=== MATERIAL FOR THE TASK ===

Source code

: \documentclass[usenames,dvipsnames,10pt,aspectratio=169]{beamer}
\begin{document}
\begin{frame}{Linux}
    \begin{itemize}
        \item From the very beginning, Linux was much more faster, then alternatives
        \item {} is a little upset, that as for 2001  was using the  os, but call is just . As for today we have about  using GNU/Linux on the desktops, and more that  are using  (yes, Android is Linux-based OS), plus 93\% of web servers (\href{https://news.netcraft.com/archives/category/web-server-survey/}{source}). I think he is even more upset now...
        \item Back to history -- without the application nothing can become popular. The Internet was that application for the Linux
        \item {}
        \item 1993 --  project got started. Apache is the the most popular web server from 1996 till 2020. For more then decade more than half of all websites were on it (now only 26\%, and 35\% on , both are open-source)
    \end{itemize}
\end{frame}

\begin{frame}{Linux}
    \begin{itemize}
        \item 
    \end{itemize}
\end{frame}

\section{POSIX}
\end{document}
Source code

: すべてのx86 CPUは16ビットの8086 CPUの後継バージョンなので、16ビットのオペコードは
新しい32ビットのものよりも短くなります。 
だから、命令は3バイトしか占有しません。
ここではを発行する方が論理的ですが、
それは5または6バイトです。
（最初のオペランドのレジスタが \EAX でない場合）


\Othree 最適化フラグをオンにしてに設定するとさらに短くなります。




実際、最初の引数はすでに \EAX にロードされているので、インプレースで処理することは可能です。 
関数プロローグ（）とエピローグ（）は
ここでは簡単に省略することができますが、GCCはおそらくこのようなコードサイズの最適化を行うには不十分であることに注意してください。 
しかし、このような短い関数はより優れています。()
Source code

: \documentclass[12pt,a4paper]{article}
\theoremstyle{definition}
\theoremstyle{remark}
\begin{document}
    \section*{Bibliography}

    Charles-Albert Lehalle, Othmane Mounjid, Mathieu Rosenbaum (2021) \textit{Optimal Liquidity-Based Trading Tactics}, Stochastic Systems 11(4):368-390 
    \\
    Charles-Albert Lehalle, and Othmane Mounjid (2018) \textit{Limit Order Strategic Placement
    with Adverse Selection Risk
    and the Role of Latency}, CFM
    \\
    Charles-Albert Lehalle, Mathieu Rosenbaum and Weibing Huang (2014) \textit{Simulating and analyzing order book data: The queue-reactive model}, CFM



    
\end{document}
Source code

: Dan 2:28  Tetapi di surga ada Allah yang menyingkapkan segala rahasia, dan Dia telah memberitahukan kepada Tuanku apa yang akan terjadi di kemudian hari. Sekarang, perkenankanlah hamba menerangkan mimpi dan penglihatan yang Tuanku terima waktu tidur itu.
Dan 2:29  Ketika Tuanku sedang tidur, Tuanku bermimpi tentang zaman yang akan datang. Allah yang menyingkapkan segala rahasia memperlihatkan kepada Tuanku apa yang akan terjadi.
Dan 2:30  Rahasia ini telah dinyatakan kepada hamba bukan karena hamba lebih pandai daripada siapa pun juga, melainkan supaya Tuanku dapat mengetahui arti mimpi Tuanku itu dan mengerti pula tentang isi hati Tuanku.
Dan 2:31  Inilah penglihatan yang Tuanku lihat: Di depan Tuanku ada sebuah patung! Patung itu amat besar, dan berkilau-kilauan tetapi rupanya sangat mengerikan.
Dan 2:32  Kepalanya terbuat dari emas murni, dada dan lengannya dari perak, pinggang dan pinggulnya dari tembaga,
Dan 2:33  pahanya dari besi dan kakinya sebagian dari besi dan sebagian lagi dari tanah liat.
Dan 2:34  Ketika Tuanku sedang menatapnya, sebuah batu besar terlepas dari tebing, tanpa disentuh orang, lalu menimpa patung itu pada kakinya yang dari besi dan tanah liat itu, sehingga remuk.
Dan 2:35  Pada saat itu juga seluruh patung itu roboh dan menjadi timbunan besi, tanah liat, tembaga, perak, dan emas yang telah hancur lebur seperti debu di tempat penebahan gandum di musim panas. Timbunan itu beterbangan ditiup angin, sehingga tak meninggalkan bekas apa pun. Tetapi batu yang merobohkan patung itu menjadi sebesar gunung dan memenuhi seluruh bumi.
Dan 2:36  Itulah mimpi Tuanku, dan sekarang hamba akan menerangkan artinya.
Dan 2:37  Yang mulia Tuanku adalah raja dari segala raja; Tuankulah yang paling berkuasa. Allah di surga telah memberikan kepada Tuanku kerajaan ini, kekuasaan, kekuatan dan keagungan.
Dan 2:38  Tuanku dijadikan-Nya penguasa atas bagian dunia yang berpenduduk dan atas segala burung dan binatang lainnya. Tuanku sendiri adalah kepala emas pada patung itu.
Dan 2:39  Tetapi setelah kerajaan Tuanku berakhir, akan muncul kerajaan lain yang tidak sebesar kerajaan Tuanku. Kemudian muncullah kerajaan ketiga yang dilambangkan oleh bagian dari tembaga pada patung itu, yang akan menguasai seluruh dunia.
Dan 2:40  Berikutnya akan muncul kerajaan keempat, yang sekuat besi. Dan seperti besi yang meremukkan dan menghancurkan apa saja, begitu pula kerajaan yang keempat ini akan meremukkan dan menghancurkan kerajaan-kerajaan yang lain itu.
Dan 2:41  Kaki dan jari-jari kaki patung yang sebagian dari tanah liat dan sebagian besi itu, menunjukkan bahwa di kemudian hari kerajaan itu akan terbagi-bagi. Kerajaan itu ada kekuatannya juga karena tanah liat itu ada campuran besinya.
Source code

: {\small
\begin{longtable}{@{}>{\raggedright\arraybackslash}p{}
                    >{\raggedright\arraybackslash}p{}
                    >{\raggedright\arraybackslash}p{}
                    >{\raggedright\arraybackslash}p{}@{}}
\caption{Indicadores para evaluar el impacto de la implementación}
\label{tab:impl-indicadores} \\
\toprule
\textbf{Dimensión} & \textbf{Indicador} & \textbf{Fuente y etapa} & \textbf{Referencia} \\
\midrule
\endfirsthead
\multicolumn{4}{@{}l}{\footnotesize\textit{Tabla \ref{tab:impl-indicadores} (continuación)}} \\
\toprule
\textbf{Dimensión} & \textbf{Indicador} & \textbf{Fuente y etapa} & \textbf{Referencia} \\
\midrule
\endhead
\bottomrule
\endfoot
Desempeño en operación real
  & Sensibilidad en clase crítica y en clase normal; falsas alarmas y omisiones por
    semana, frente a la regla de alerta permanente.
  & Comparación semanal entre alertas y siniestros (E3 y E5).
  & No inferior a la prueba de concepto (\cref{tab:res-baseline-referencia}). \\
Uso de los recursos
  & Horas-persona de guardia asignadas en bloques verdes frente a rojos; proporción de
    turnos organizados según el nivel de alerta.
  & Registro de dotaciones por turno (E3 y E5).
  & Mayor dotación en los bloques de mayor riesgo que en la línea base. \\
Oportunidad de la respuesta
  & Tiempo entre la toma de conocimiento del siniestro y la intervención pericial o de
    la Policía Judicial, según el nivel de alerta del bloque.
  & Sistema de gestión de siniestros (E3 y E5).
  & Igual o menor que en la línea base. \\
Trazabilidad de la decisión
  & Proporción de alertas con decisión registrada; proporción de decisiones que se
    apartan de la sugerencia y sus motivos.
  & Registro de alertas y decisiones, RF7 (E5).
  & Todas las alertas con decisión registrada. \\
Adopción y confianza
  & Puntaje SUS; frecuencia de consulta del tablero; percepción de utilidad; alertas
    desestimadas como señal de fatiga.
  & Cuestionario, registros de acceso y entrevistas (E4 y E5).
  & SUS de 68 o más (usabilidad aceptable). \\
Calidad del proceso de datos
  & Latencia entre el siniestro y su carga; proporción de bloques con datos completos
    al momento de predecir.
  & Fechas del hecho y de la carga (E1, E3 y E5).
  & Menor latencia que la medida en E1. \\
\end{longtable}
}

===

### EXERCISE GOAL
A single figure is the whole answer: the number of lines in the listing that contain the word "bloques".

### RESULT FOR THIS EXERCISE
3